#### [PROVIDED INFORMATION]
[Start of Attachment]

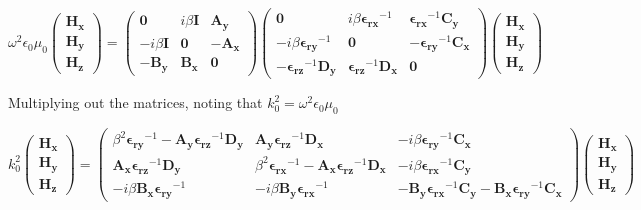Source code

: \documentclass[]{article}
\begin{document}
\begin{equation*}
\omega^2 \epsilon_0 \mu_0
\begin{pmatrix}
\mathbf{H_x} \\
\mathbf{H_y} \\
\mathbf{H_z}
\end{pmatrix}
=
\begin{pmatrix}
\mathbf{0} & i \beta \mathbf{I} & \mathbf{A_y} \\
-i \beta \mathbf{I} & \mathbf{0} & -\mathbf{A_x} \\
-\mathbf{B_y} & \mathbf{B_x} & \mathbf{0}
\end{pmatrix}
\begin{pmatrix}
\mathbf{0} & i \beta \mathbf{\epsilon_{rx}}^{-1} & \mathbf{\epsilon_{rx}}^{-1} \mathbf{C_y} \\
-i \beta \mathbf{\epsilon_{ry}}^{-1} & \mathbf{0} & - \mathbf{\epsilon_{ry}}^{-1} \mathbf{C_x} \\
-\mathbf{\epsilon_{rz}}^{-1} \mathbf{D_y} & \mathbf{\epsilon_{rz}}^{-1} \mathbf{D_x} & \mathbf{0} 
\end{pmatrix}
\begin{pmatrix}
\mathbf{H_x} \\
\mathbf{H_y} \\
\mathbf{H_z}
\end{pmatrix}
\end{equation*}

Multiplying out the matrices, noting that $k_0^2 = \omega^2 \epsilon_0 \mu_0$

\begin{equation*}
k_0^2
\begin{pmatrix}
\mathbf{H_x} \\
\mathbf{H_y} \\
\mathbf{H_z}
\end{pmatrix}
=
\begin{pmatrix}
\beta^2 \mathbf{\epsilon_{ry}}^{-1} - \mathbf{A_y} \mathbf{\epsilon_{rz}}^{-1} \mathbf{D_y} 
&
\mathbf{A_y} \mathbf{\epsilon_{rz}}^{-1} \mathbf{D_x}
&
-i \beta \mathbf{\epsilon_{ry}}^{-1} \mathbf{C_x}
\\
\mathbf{A_x} \mathbf{\epsilon_{rz}}^{-1} \mathbf{D_y} 
& 
\beta^2 \mathbf{\epsilon_{rx}}^{-1} - \mathbf{A_x} \mathbf{\epsilon_{rz}}^{-1} \mathbf{D_x}
&
-i \beta \mathbf{\epsilon_{rx}}^{-1} \mathbf{C_y}
\\
-i \beta \mathbf{B_x} \mathbf{\epsilon_{ry}}^{-1}
& 
-i \beta \mathbf{B_y} \mathbf{\epsilon_{rx}}^{-1}
&
-\mathbf{B_y} \mathbf{\epsilon_{rx}}^{-1} \mathbf{C_y} - \mathbf{B_x} \mathbf{\epsilon_{ry}}^{-1} \mathbf{C_x}
\end{pmatrix}
\begin{pmatrix}
\mathbf{H_x} \\
\mathbf{H_y} \\
\mathbf{H_z}
\end{pmatrix}
\end{equation*}
\end{document}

[End of Attachment]

#### [WHAT THE EXERCISE ASKS]
Hand back every line of the material, exactly, without the pictures.

#### [EXERCISE OUTPUT]
Source code

: \documentclass[]{article}
\begin{document}
\begin{equation*}
\omega^2 \epsilon_0 \mu_0
\begin{pmatrix}
\mathbf{H_x} \\
\mathbf{H_y} \\
\mathbf{H_z}
\end{pmatrix}
=
\begin{pmatrix}
\mathbf{0} & i \beta \mathbf{I} & \mathbf{A_y} \\
-i \beta \mathbf{I} & \mathbf{0} & -\mathbf{A_x} \\
-\mathbf{B_y} & \mathbf{B_x} & \mathbf{0}
\end{pmatrix}
\begin{pmatrix}
\mathbf{0} & i \beta \mathbf{\epsilon_{rx}}^{-1} & \mathbf{\epsilon_{rx}}^{-1} \mathbf{C_y} \\
-i \beta \mathbf{\epsilon_{ry}}^{-1} & \mathbf{0} & - \mathbf{\epsilon_{ry}}^{-1} \mathbf{C_x} \\
-\mathbf{\epsilon_{rz}}^{-1} \mathbf{D_y} & \mathbf{\epsilon_{rz}}^{-1} \mathbf{D_x} & \mathbf{0} 
\end{pmatrix}
\begin{pmatrix}
\mathbf{H_x} \\
\mathbf{H_y} \\
\mathbf{H_z}
\end{pmatrix}
\end{equation*}

Multiplying out the matrices, noting that $k_0^2 = \omega^2 \epsilon_0 \mu_0$

\begin{equation*}
k_0^2
\begin{pmatrix}
\mathbf{H_x} \\
\mathbf{H_y} \\
\mathbf{H_z}
\end{pmatrix}
=
\begin{pmatrix}
\beta^2 \mathbf{\epsilon_{ry}}^{-1} - \mathbf{A_y} \mathbf{\epsilon_{rz}}^{-1} \mathbf{D_y} 
&
\mathbf{A_y} \mathbf{\epsilon_{rz}}^{-1} \mathbf{D_x}
&
-i \beta \mathbf{\epsilon_{ry}}^{-1} \mathbf{C_x}
\\
\mathbf{A_x} \mathbf{\epsilon_{rz}}^{-1} \mathbf{D_y} 
& 
\beta^2 \mathbf{\epsilon_{rx}}^{-1} - \mathbf{A_x} \mathbf{\epsilon_{rz}}^{-1} \mathbf{D_x}
&
-i \beta \mathbf{\epsilon_{rx}}^{-1} \mathbf{C_y}
\\
-i \beta \mathbf{B_x} \mathbf{\epsilon_{ry}}^{-1}
& 
-i \beta \mathbf{B_y} \mathbf{\epsilon_{rx}}^{-1}
&
-\mathbf{B_y} \mathbf{\epsilon_{rx}}^{-1} \mathbf{C_y} - \mathbf{B_x} \mathbf{\epsilon_{ry}}^{-1} \mathbf{C_x}
\end{pmatrix}
\begin{pmatrix}
\mathbf{H_x} \\
\mathbf{H_y} \\
\mathbf{H_z}
\end{pmatrix}
\end{equation*}
\end{document}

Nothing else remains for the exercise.